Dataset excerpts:
+ + + + +

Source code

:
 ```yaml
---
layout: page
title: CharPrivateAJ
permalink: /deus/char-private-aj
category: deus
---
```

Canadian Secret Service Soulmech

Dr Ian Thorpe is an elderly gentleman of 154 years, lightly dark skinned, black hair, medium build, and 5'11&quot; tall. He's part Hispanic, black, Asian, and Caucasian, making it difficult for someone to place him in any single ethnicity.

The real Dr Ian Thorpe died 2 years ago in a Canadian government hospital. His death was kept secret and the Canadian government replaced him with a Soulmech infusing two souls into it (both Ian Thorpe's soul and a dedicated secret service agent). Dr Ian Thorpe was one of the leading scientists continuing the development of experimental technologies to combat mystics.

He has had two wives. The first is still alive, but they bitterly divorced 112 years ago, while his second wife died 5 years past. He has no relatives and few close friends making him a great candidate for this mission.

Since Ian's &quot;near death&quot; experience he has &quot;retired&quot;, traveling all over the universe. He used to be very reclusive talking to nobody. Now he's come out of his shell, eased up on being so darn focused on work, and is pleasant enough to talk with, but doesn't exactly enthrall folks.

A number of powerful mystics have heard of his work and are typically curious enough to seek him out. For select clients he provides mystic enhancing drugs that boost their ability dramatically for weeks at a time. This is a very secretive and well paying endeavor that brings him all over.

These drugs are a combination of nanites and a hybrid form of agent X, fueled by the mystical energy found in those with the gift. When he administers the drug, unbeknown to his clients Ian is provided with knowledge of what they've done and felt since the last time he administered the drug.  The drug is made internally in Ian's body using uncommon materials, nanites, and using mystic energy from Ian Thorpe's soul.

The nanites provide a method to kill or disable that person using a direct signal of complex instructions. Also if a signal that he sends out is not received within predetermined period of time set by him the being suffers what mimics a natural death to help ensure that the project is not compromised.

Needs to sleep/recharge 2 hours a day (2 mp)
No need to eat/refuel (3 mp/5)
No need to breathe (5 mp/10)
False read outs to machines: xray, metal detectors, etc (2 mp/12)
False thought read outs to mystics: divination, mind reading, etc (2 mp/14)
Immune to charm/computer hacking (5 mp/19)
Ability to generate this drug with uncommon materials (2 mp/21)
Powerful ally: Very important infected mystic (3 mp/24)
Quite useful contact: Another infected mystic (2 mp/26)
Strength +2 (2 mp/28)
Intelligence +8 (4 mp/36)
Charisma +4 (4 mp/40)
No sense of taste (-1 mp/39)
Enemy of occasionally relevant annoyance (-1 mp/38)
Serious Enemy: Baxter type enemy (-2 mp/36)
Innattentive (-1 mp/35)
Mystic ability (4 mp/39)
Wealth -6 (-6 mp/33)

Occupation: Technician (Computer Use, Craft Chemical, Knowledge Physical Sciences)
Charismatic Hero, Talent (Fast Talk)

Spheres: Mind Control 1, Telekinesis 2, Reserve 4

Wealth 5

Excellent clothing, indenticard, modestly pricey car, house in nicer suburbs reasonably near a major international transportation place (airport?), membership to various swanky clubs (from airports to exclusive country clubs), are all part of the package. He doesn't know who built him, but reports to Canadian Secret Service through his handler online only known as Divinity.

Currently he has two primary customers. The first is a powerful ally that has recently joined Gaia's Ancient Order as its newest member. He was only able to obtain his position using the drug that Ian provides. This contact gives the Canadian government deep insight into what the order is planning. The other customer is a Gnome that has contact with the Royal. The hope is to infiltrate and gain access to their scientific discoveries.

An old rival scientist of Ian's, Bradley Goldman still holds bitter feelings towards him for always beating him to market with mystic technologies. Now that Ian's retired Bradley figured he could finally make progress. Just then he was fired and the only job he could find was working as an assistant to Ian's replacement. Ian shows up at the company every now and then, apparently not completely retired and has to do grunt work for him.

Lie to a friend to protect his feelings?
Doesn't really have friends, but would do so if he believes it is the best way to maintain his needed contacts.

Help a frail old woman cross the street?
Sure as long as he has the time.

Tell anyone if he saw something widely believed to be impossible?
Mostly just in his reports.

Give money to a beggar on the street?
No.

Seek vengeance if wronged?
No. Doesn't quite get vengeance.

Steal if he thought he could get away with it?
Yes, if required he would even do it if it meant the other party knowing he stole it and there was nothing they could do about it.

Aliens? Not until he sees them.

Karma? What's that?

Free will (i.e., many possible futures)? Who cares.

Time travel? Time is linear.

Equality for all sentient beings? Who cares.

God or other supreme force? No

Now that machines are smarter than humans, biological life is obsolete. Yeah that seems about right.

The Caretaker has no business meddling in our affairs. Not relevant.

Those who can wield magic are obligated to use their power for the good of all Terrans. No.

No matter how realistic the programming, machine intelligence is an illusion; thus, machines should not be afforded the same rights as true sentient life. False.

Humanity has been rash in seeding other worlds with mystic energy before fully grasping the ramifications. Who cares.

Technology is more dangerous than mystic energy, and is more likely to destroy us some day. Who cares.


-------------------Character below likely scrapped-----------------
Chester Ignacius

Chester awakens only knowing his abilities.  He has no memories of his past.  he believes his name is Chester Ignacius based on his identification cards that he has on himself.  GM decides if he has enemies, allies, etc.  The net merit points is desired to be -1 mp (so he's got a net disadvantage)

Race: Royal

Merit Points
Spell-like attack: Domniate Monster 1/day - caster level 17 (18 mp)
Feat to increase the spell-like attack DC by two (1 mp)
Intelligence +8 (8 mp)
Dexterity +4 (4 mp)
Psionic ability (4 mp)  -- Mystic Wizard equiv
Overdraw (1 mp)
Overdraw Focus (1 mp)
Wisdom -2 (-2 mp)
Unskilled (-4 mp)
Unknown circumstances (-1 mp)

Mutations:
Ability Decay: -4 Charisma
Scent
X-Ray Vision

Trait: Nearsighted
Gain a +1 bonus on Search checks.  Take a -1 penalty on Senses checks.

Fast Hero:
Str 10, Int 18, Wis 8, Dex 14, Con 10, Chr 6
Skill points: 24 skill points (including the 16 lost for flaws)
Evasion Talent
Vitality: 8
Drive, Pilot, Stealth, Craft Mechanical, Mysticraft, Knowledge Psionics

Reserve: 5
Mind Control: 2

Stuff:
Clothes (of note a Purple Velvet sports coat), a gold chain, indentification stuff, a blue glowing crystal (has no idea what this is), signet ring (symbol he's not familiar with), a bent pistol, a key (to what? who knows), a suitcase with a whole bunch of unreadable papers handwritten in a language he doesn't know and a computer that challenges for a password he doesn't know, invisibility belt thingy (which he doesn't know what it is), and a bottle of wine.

+ + + + +

WHAT THIS TASK INVOLVES: Show a copy of each line from the data that includes the word "relevant".

REPLY TO THE EXERCISE:
Enemy of occasionally relevant annoyance (-1 mp/38)
The Caretaker has no business meddling in our affairs. Not relevant.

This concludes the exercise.